How we can leverage advances in machine learning for biodiversity conservation among others
EDA
pytorch
biodiversity
conservation
spectrograms
bioacoustics
Published
January 8, 2026
Identifying birdcalls with deeplearning
Over a million species face extinction right now and we’re losing species faster than we can count them. While rainforests capture the spotlight, a quieter extinction is happening all around us—in the soundscapes we barely notice. Organizations such as Earth Species Initiative, Hula, Biometrio etc. aren’t waiting for boots on the ground to disappear into the wilderness; they’re training AI to listen instead.
Why & How?
What if you could monitor an entire ecosystem without stepping foot in it? A single passive acoustic monitor—a battery-powered device no bigger than a shoebox—can listen 24/7, capturing the calls of species too shy to let humans near them. Deploy a network of them, pair their recordings with machine learning models trained on repositories like Xeno-canto’s 1+ million bird recordings, and suddenly you can track biodiversity across landscapes faster and cheaper than traditional field surveys ever allowed. That’s the promise of passive acoustic monitoring: turning the invisible language of nature into quantifiable conservation data. In this guide, we’ll try to build our own deep learning model to do exactly that.
Deep learning already leveraging acoustics data to try to find known bird calls - presence and diversity of birds and other animals is a sign of healthy bio-diversity - increasingly, we are also trying to detect in-species sounds:
The following tutorial is based on this github repo that I created where you can find more information.
To download metadata of recordings programatically from Xeno-Canto, you’d need an API key that’s freely available once you register.

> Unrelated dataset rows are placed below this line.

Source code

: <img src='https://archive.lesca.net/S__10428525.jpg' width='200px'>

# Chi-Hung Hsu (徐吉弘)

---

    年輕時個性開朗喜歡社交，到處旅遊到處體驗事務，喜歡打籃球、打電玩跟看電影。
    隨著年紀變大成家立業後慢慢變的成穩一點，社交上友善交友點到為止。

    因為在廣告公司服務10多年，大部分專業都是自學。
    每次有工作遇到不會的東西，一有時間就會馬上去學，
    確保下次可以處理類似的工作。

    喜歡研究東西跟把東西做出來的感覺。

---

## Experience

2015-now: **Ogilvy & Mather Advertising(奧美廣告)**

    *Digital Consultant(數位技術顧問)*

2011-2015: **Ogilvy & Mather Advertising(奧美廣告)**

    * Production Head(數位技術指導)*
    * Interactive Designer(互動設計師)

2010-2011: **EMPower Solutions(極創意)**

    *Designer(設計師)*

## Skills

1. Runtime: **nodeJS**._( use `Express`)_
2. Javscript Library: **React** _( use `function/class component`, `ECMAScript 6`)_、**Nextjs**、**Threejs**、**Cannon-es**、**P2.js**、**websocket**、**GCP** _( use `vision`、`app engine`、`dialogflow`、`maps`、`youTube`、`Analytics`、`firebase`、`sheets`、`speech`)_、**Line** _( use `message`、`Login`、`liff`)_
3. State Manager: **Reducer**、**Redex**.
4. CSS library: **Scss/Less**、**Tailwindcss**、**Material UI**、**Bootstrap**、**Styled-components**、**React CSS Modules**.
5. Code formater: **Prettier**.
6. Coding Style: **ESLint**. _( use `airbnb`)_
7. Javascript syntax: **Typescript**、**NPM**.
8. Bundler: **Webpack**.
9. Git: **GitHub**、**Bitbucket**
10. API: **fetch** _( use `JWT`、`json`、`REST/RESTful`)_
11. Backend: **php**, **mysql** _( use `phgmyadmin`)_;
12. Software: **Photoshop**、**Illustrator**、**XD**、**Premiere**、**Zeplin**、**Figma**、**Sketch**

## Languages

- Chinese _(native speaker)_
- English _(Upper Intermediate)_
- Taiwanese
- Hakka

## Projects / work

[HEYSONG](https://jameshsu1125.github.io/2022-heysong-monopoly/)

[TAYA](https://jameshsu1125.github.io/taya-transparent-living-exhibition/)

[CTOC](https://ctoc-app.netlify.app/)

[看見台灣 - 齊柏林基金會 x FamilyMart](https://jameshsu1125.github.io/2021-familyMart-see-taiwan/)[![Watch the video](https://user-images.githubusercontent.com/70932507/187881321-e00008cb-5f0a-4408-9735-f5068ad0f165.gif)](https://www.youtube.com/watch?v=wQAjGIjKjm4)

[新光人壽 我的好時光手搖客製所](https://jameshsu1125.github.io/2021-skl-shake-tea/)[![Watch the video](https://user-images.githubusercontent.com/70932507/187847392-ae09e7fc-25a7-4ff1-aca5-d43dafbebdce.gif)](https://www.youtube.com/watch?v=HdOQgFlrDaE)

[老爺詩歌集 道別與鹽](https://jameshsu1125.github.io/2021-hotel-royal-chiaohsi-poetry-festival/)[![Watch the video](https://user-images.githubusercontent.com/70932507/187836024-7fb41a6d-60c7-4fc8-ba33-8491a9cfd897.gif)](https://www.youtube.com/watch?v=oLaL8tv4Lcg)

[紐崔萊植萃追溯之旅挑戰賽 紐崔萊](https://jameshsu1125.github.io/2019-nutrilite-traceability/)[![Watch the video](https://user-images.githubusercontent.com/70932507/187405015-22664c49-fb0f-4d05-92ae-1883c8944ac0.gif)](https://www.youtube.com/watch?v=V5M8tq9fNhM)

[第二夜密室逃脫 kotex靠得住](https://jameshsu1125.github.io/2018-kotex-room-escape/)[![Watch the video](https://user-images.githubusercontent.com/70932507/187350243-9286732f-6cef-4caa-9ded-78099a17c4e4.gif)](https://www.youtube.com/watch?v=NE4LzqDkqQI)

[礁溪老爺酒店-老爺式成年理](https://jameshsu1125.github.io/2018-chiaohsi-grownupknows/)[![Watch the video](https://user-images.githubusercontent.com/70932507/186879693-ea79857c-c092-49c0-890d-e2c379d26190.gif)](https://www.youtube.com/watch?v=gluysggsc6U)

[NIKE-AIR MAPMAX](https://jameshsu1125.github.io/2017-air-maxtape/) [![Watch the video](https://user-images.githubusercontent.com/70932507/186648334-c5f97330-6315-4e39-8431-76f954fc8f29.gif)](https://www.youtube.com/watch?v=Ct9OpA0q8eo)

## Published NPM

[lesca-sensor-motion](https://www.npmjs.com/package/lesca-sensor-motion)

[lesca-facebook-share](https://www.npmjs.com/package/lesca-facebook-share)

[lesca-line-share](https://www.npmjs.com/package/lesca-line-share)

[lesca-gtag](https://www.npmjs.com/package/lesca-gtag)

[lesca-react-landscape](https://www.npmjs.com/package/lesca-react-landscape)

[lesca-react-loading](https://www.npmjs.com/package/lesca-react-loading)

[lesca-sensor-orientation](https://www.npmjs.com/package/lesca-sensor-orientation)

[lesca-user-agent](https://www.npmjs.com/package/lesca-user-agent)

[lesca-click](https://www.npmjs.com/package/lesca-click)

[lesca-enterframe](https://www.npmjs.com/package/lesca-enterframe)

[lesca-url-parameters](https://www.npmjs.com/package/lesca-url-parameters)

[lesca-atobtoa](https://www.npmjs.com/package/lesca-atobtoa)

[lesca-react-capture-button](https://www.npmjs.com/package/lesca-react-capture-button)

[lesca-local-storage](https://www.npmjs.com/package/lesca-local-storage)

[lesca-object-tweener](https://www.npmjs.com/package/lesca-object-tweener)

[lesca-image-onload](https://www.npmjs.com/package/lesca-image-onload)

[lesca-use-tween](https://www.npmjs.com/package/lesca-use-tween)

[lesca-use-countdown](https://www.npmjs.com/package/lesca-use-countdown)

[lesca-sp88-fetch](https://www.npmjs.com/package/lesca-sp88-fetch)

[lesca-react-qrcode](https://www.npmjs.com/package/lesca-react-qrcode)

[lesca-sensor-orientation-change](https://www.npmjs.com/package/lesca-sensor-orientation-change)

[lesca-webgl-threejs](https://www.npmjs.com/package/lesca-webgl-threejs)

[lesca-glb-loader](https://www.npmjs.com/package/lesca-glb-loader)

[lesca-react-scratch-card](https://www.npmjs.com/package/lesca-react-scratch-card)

I’m interested in identifying bird species in a small region and for that we can train a simple deeplearning model. Instead of training a model on the recordings from a small region, for which we may or may not have enough data, we instead find out which birds are typically found in the said region and try to get recordings for those species from a wider area (e.g., a city/country/continent etc.). Then we can test it to identify birds in our narrow region.
I’m interested in Munich city but first, let’s find out how many recordings for birds we have for Germany…
Wow! we have ~36K recordings of 340 different species of birds… that’s very interesting. Can’t analyse all here… so let’s take a subset from Munich… We draw a bounding box
cnt
France 0.203860
Sweden 0.187719
Spain 0.092281
Poland 0.083860
United Kingdom 0.069825
Germany 0.053684
Netherlands 0.041754
Italy 0.035789
Norway 0.025965
Portugal 0.019298
Name: proportion, dtype: float64
Interesting! Most of the recordings for the birds that I am interested in from Munich comes not from Germany but from neighbouring countries… this provides insights as to the habitat spread of a species of interest.
We will use librosa to handle loading audio of various formats. Make sure ffmpeg is installed in your system.
y, sr = load_audio(sample_audio)y.shape, sr
((2009408,), 44100)
This 45 second clip contains more than 2M data points because of the high sampling rate.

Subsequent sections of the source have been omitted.